BEGIN

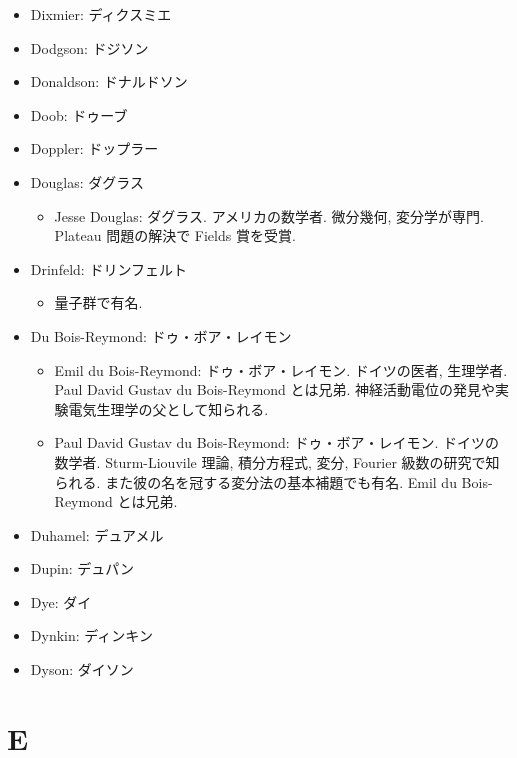 \documentclass[openany, a4paper, oneside]{jsbook}
\begin{document}
\begin{itemize}
\item Dixmier: ディクスミエ
\item Dodgson: ドジソン
\item Donaldson: ドナルドソン
\item Doob: ドゥーブ
\item Doppler: ドップラー
\item Douglas: ダグラス
\begin{itemize}
\item Jesse Douglas: ダグラス. アメリカの数学者. 微分幾何, 変分学が専門. Plateau 問題の解決で Fields 賞を受賞.
\end{itemize}
\item Drinfeld: ドリンフェルト
\begin{itemize}
\item 量子群で有名.
\end{itemize}
\item Du Bois-Reymond: ドゥ・ボア・レイモン
\begin{itemize}
\item Emil du Bois-Reymond: ドゥ・ボア・レイモン. ドイツの医者, 生理学者. Paul David Gustav du Bois-Reymond とは兄弟. 神経活動電位の発見や実験電気生理学の父として知られる.
\item Paul David Gustav du Bois-Reymond: ドゥ・ボア・レイモン. ドイツの数学者. Sturm-Liouvile 理論, 積分方程式, 変分, Fourier 級数の研究で知られる. また彼の名を冠する変分法の基本補題でも有名. Emil du Bois-Reymond とは兄弟.
\end{itemize}
\item Duhamel: デュアメル
\item Dupin: デュパン
\item Dye: ダイ
\item Dynkin: ディンキン
\item Dyson: ダイソン
\end{itemize}
\section{E}
\end{document}
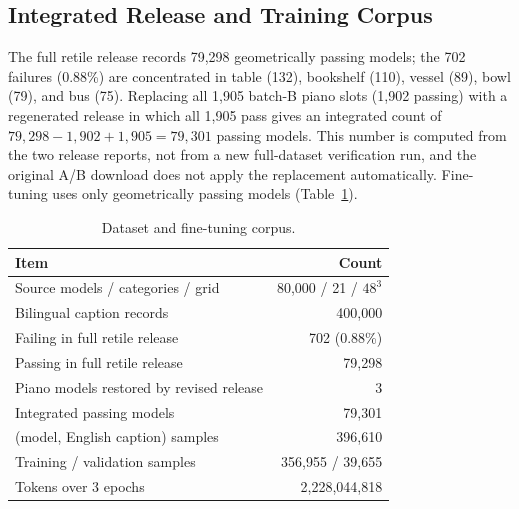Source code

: \documentclass[letterpaper]{article} %
\begin{document}
\subsection{Integrated Release and Training Corpus}
The full retile release records 79,298 geometrically passing models; the 702 failures (0.88\%) are concentrated in table (132), bookshelf (110), vessel (89), bowl (79), and bus (75). Replacing all 1,905 batch-B piano slots (1,902 passing) with a regenerated release in which all 1,905 pass gives an integrated count of $79{,}298-1{,}902+1{,}905=79{,}301$ passing models. This number is computed from the two release reports, not from a new full-dataset verification run, and the original A/B download does not apply the replacement automatically. Fine-tuning uses only geometrically passing models (Table~\ref{tab:training-data}).

\begin{table}[t]
\centering
\small
\setlength{\tabcolsep}{4pt}
\begin{tabular}{lr}
\toprule
Item & Count \\
\midrule
Source models / categories / grid & 80,000 / 21 / $48^3$ \\
Bilingual caption records & 400,000 \\
Failing in full retile release & 702 (0.88\%) \\
Passing in full retile release & 79,298 \\
Piano models restored by revised release & 3 \\
Integrated passing models & 79,301 \\
(model, English caption) samples & 396,610 \\ %
Training / validation samples & 356,955 / 39,655 \\
Tokens over 3 epochs & 2,228,044,818 \\ %
\bottomrule
\end{tabular}
\caption{Dataset and fine-tuning corpus.}
\label{tab:training-data}
\end{table}
\end{document}

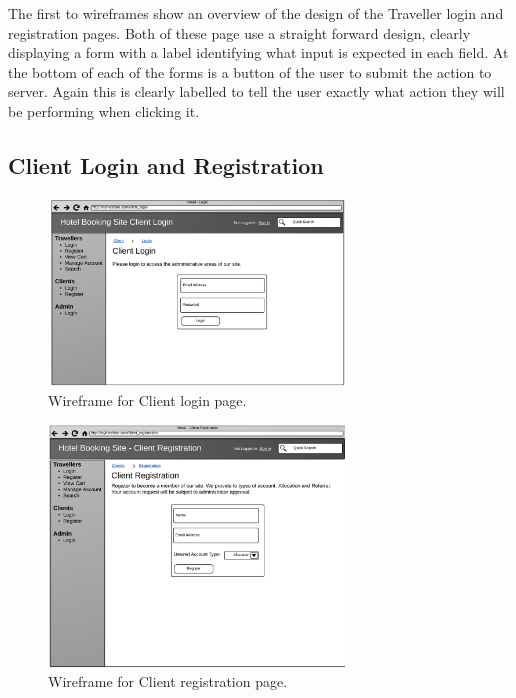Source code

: \documentclass{article}
\begin{document}
The first to wireframes show an overview of the design of the Traveller login and registration pages. Both of these page use a straight forward design, clearly displaying a form with a label identifying what input is expected in each field. At the bottom of each of the forms is a button of the user to submit the action to server. Again this is clearly labelled to tell the user exactly what action they will be performing when clicking it.

\subsection{Client Login and Registration}

\begin{figure}[H]
\centering
\includegraphics[width=0.7\textwidth]{img/wireframes/ClientLogin.png}
\caption{Wireframe for Client login page.}
\label{fig:wireframe-client-login}
\end{figure}

\begin{figure}[H]
\centering
\includegraphics[width=0.7\textwidth]{img/wireframes/ClientRegister.png}
\caption{Wireframe for Client registration page.}
\label{fig:wireframe-client-register}
\end{figure}
\end{document}

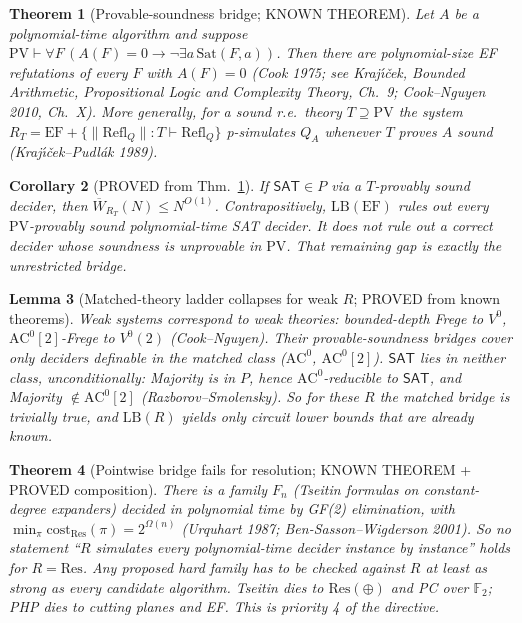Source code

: \documentclass[11pt]{article}
\newtheorem{theorem}{Theorem}
\newtheorem{corollary}[theorem]{Corollary}
\newtheorem{lemma}[theorem]{Lemma}
\theoremstyle{definition}
\newcommand{\SAT}{\mathsf{SAT}}
\newcommand{\Wbar}{\overline W}
\begin{document}
\begin{theorem}[Provable-soundness bridge; KNOWN THEOREM]\label{thm:pv}
Let $A$ be a polynomial-time algorithm and suppose
$\mathrm{PV}\vdash\forall F\,(A(F)=0\to\neg\exists a\,\mathrm{Sat}(F,a))$.
Then there are polynomial-size EF refutations of every $F$ with $A(F)=0$ (Cook 1975; see
Kraj\'\i\v{c}ek, \emph{Bounded Arithmetic, Propositional Logic and Complexity Theory},
Ch.~9; Cook--Nguyen 2010, Ch.~X). More generally, for a sound r.e.\ theory
$T\supseteq\mathrm{PV}$ the system $R_T=\mathrm{EF}+\{\|\mathrm{Refl}_Q\|:T\vdash\mathrm{Refl}_Q\}$
p-simulates $Q_A$ whenever $T$ proves $A$ sound (Kraj\'\i\v{c}ek--Pudl\'ak 1989).
\end{theorem}
\begin{corollary}[PROVED from Thm.~\ref{thm:pv}]
If $\SAT\in P$ via a $T$-provably sound decider, then $\Wbar_{R_T}(N)\le N^{O(1)}$.
Contrapositively, $\mathrm{LB}(\mathrm{EF})$ rules out every $\mathrm{PV}$-provably sound
polynomial-time SAT decider. It does \emph{not} rule out a correct decider whose soundness
is unprovable in $\mathrm{PV}$. That remaining gap is exactly the unrestricted bridge.
\end{corollary}

\begin{lemma}[Matched-theory ladder collapses for weak $R$; PROVED from known theorems]
Weak systems correspond to weak theories: bounded-depth Frege to $V^0$, $\mathrm{AC}^0[2]$-Frege
to $V^0(2)$ (Cook--Nguyen). Their provable-soundness bridges cover only deciders definable in
the matched class ($\mathrm{AC}^0$, $\mathrm{AC}^0[2]$). $\SAT$ lies in neither class,
unconditionally: Majority is in $P$, hence $\mathrm{AC}^0$-reducible to $\SAT$, and
Majority $\notin\mathrm{AC}^0[2]$ (Razborov--Smolensky). So for these $R$ the matched
bridge is trivially true, and $\mathrm{LB}(R)$ yields only circuit lower bounds that are
already known.
\end{lemma}

\begin{theorem}[Pointwise bridge fails for resolution; KNOWN THEOREM + PROVED composition]
There is a family $F_n$ (Tseitin formulas on constant-degree expanders) decided in polynomial
time by GF(2) elimination, with $\min_\pi\mathrm{cost}_{\mathrm{Res}}(\pi)=2^{\Omega(n)}$
(Urquhart 1987; Ben-Sasson--Wigderson 2001). So no statement ``$R$ simulates every
polynomial-time decider instance by instance'' holds for $R=\mathrm{Res}$. Any proposed hard
family has to be checked against $R$ at least as strong as every candidate algorithm.
Tseitin dies to $\mathrm{Res}(\oplus)$ and PC over $\mathbb F_2$; PHP dies to cutting planes
and EF. This is priority 4 of the directive.
\end{theorem}
\end{document}
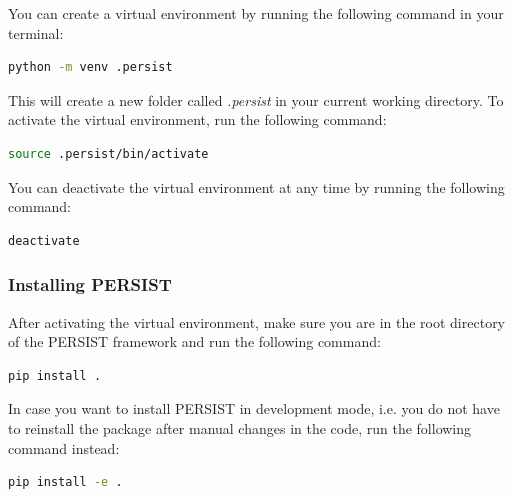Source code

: \documentclass[
	a4paper, %
	12pt, %
]{persist}
\begin{document}
You can create a virtual environment by running the following command in your terminal:

\begin{lstlisting}[language=bash]
	python -m venv .persist
\end{lstlisting}

This will create a new folder called \emph{.persist} in your current working directory. To activate the virtual environment, run the following command:

\begin{lstlisting}[language=bash]
	source .persist/bin/activate
\end{lstlisting}

You can deactivate the virtual environment at any time by running the following command:

\begin{lstlisting}[language=bash]
	deactivate
\end{lstlisting}

\subsubsection{Installing PERSIST}

After activating the virtual environment, make sure you are in the root directory of the PERSIST framework and run the following command:

\begin{lstlisting}[language=bash]
	pip install .
\end{lstlisting}

In case you want to install PERSIST in development mode, i.e. you do not have to reinstall the package after manual changes in the code, run the following command instead:

\begin{lstlisting}[language=bash]
	pip install -e .
\end{lstlisting}
\end{document}
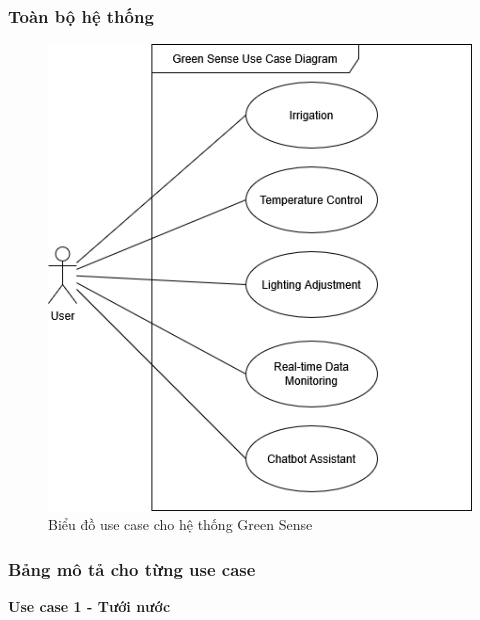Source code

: \subsubsection{Toàn bộ hệ thống}
\begin{figure}[H]
    \centering
    \includegraphics[width=0.5\linewidth]{content/images/GreenSense_UC_Diagram.png}
    \caption{Biểu đồ use case cho hệ thống Green Sense}
    \label{fig:useCaseDiagram}
\end{figure}
\subsubsection{Bảng mô tả cho từng use case}
\textbf{Use case 1 - Tưới nước}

END

REQUIREMENT
Take the lines from the start of the entries through the line containing "Release and Training" and set them down exactly, leaving out every picture.

REPLY
 \documentclass[openany, a4paper, oneside]{jsbook}
\begin{document}
\begin{itemize}
\item Dixmier: ディクスミエ
\item Dodgson: ドジソン
\item Donaldson: ドナルドソン
\item Doob: ドゥーブ
\item Doppler: ドップラー
\item Douglas: ダグラス
\begin{itemize}
\item Jesse Douglas: ダグラス. アメリカの数学者. 微分幾何, 変分学が専門. Plateau 問題の解決で Fields 賞を受賞.
\end{itemize}
\item Drinfeld: ドリンフェルト
\begin{itemize}
\item 量子群で有名.
\end{itemize}
\item Du Bois-Reymond: ドゥ・ボア・レイモン
\begin{itemize}
\item Emil du Bois-Reymond: ドゥ・ボア・レイモン. ドイツの医者, 生理学者. Paul David Gustav du Bois-Reymond とは兄弟. 神経活動電位の発見や実験電気生理学の父として知られる.
\item Paul David Gustav du Bois-Reymond: ドゥ・ボア・レイモン. ドイツの数学者. Sturm-Liouvile 理論, 積分方程式, 変分, Fourier 級数の研究で知られる. また彼の名を冠する変分法の基本補題でも有名. Emil du Bois-Reymond とは兄弟.
\end{itemize}
\item Duhamel: デュアメル
\item Dupin: デュパン
\item Dye: ダイ
\item Dynkin: ディンキン
\item Dyson: ダイソン
\end{itemize}
\section{E}
\end{document}
Source code

: \documentclass[letterpaper]{article} %
\begin{document}
\subsection{Integrated Release and Training Corpus}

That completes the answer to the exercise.